Why did Jesus die on the cross? was the question. To open the gates of Heaven, came the answer. And that served me pretty well back then. It was tidy, bloodless, and put everything nicely in the past. Now I could go to Heaven when I died. Thank you Jesus.

But that story also created an image of Easter that really didn’t have much to do with my every-day life, birth to death. It made Easter about the afterlife. It didn’t suggest that as soon as Easter happened something profound changed on this earth, in this life, and by consequence, my life.

Now around the same time as I was learning those answers in religion class, I discovered an even better theology of Easter – though I didn’t realize it at the time. It was written on a coffee mug that sat near the tooth brushes in my grandma’s bathroom. My grandma lived in a tiny little house on Oregon Street in Lafayette Indiana. For the first 10 years of my life we would make the seven-hour drive twice a year to visit her there. And because it was before the invention of hand-held electronic devices, I had very little to do on those visits. So to keep myself entertained, I explored. And believe me there wasn’t much real-estate at hand. So I peaked in the drawers and hampers, pulled out the few ancient toys that were available, swung on the porch swing on the tiny porch and prowled through the seven rooms that made up her house.

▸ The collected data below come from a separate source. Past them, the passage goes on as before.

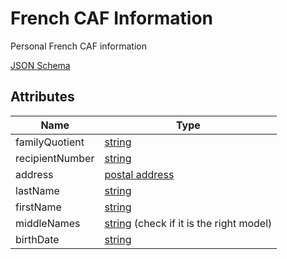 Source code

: French CAF Information
======================

Personal French CAF information

[JSON Schema](schemas/fr-caf-information.schema.json)


Attributes
----------

| Name                   | Type     
| -----------------------|----------
| familyQuotient         | [string](field-types.md#string-field)
| recipientNumber        | [string](field-types.md#string-field)
| address                | [postal address](field-types.md#postal-address-field)
| lastName               | [string](field-types.md#string-field)
| firstName              | [string](field-types.md#string-field)
| middleNames            | [string](field-types.md#string-field) (check if it is the right model)
| birthDate              | [string](field-types.md#string-field)
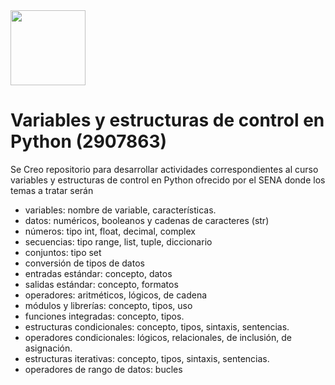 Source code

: <img src="https://certificadossena.net/wp-content/uploads/2022/10/logo-sena-naranja-png-2022.png" width="120" height="120">

<h1 aling="center">Variables y estructuras de control en Python (2907863)</h1>
Se Creo repositorio para desarrollar actividades correspondientes al curso variables y estructuras de control en Python ofrecido por el SENA donde los temas a tratar serán 

- variables: nombre de variable, características.
- datos: numéricos, booleanos y cadenas de caracteres (str)
- números: tipo int, float, decimal, complex
- secuencias: tipo range, list, tuple, diccionario
- conjuntos: tipo set
- conversión de tipos de datos
- entradas estándar: concepto, datos
- salidas estándar: concepto, formatos
- operadores: aritméticos, lógicos, de cadena
- módulos y librerías: concepto, tipos, uso
- funciones integradas: concepto, tipos.
- estructuras condicionales: concepto, tipos, sintaxis, sentencias.
- operadores condicionales: lógicos, relacionales, de inclusión, de asignación.
- estructuras iterativas: concepto, tipos, sintaxis, sentencias.
- operadores de rango de datos: bucles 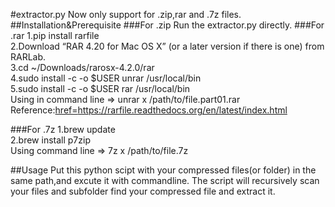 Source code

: #extractor.py
Now only support for .zip,rar and .7z files.
##Installation&Prerequisite
###For .zip
Run the extractor.py directly.
###For .rar
1.pip install rarfile<br>
2.Download “RAR 4.20 for Mac OS X” (or a later version if there is one) from RARLab.<br>
3.cd ~/Downloads/rarosx-4.2.0/rar<br>
4.sudo install -c -o $USER unrar /usr/local/bin <br>
5.sudo install -c -o $USER rar /usr/local/bin<br>
Using in command line => unrar x /path/to/file.part01.rar<br/>
Reference:<a href="https://rarfile.readthedocs.org/en/latest/index.html">href=https://rarfile.readthedocs.org/en/latest/index.html</a>

###For .7z
1.brew update<br>
2.brew install p7zip<br>
Using command line => 7z x /path/to/file.7z

##Usage
Put this python scipt with your compressed files(or folder) in the same path,and excute it with commandline.
The script will recursively scan your files and subfolder find your compressed file and extract it. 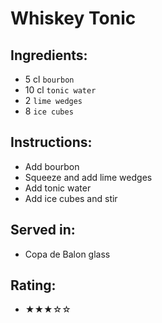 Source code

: # Whiskey Tonic

## Ingredients:
- 5 cl `bourbon`
- 10 cl `tonic water`
- 2 `lime wedges`
- 8 `ice cubes`

## Instructions:
- Add bourbon
- Squeeze and add lime wedges
- Add tonic water
- Add ice cubes and stir

## Served in:
- Copa de Balon glass

## Rating:
- ★★★☆☆ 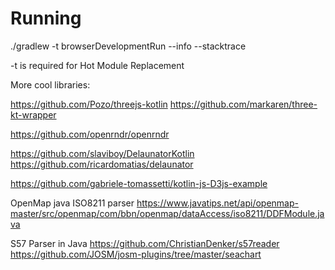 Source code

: # Running

./gradlew -t browserDevelopmentRun --info --stacktrace

-t is required for Hot Module Replacement

More cool libraries:

https://github.com/Pozo/threejs-kotlin
https://github.com/markaren/three-kt-wrapper

https://github.com/openrndr/openrndr

https://github.com/slaviboy/DelaunatorKotlin
https://github.com/ricardomatias/delaunator

https://github.com/gabriele-tomassetti/kotlin-js-D3js-example

OpenMap java ISO8211 parser
https://www.javatips.net/api/openmap-master/src/openmap/com/bbn/openmap/dataAccess/iso8211/DDFModule.java

S57 Parser in Java
https://github.com/ChristianDenker/s57reader
https://github.com/JOSM/josm-plugins/tree/master/seachart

That’s how I found the mug in the bathroom. It was printed with this saying: An Irish Toast. Here’s to you and me and the space between us. Should one of us depart, let it not be you nor I but the space between us.

I think I was about 9 when I figured out what it meant. It made me laugh. And then I forgot about it for about 45 years.

Until a few weeks ago as I was gathering up my thoughts about the cross, like a priest does in Lent, and up came that old Irish toast unbidden: Here’s to You and Me and the Space Between us, should one of us depart let it not be you nor I but the space between us.

And it occurred to me that it was a theology of the cross, or perhaps of the resurrection. Or maybe God actually is Irish, as some of my ancestors suspected I’m sure.

Why did Jesus die on the cross? was the question? To remove the space between us, came the answer. To remove that painful emptiness that can lie between us and God and us and one another. To remove it by filling it with something else -- the presence of God. I think that has been God’s agenda from the beginning, since that first moment when humanity discovered the distancing qualities of the knowledge of good and evil.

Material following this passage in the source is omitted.